Signal Frequency Check: Vehicles with data points recorded at frequencies lower than 1 Hz could indicate gaps in the trajectory and were flagged for further inspection;
Temporal and Spatial Continuity: For each vehicle, the sequence of recorded positions (latitude, longitude, and corresponding timestamps) has been examined to ensure that the vehicles followed a logical and continuous progression along the road. Significant gaps in time between successive data points, or abrupt, unrealistic jumps in spatial position (which could not be explained by the vehicle’s speed or the road’s geometry), were used as indicators of a non-continuous trajectory;
Cross-Reference with Road Geometry: If the trajectory data suggested that a vehicle deviated significantly from the expected path without any corresponding road features that could explain such a deviation (e.g., intersections, exits), this was considered a lack of continuity.
By establishing this comprehensive baseline data, including detailed descriptions of the road segments, fixed monitoring stations, and the processed FCD, the study provides a solid foundation for analyzing speed distribution similarity along the highway segments.
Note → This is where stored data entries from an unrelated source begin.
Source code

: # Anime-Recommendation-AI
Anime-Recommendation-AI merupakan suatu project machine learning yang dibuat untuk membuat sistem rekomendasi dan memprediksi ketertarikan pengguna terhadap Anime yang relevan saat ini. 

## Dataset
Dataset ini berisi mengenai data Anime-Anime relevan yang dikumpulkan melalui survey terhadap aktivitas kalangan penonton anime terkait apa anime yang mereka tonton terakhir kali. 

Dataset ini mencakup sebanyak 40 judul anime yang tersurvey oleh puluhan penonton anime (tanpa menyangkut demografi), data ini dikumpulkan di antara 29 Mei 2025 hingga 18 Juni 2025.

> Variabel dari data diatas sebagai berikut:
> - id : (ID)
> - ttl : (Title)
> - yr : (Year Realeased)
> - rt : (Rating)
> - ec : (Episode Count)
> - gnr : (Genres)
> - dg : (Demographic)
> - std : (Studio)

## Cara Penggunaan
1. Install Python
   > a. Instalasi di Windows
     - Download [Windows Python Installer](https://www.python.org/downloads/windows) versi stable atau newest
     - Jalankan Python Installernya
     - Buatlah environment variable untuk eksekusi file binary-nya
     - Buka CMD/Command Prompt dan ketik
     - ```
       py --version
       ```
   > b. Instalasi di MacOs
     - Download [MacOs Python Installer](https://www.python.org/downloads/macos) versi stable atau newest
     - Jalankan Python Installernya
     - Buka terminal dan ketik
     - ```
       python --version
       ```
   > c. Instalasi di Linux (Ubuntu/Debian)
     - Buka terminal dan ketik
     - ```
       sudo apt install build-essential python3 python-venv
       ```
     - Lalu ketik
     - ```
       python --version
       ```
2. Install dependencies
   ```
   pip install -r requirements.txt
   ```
This robust dataset enables a precise and accurate evaluation of traffic patterns and their variability, facilitating a deeper understanding of speed distributions under varying road and traffic conditions.
4.2. Speed Distributions Heterogeneity and Similarity Measure
The distance progression measurements for each Floating Vehicle (FV) and their corresponding instantaneous speeds were extracted from the entire database. These measurements, sampled at irregular intervals due to variable signal emission frequencies and vehicle speeds, resulted in non-uniform data points along the road track. To achieve a seamless speed representation across the monitored road segment, a cubic smoothing spline was applied to each vehicle’s distance progression and speed vectors. During the method selection phase, we considered alternatives like kernel smoothing and moving average. However, these were discarded in favor of the cubic smoothing spline. Kernel smoothing showed excessive variability with different bandwidths, and moving averages did not reliably capture local variations. Additionally, cubic smoothing spline is a robust method widely used for FCD in the literature [
55], offering easily implementable solutions with a good balance between data flexibility and curve smoothness control. This third-degree polynomial function is implemented using Matlab R2020a’s ‘csaps’ function with a smoothing parameter of 2 × 10
-4. After conducting preliminary analyses and cross-validations, this value provided a good compromise, capturing the data’s underlying trend while filtering out high-frequency noise. We tested various smoothing parameters and evaluated the fit quality and smoothness of the resulting curves.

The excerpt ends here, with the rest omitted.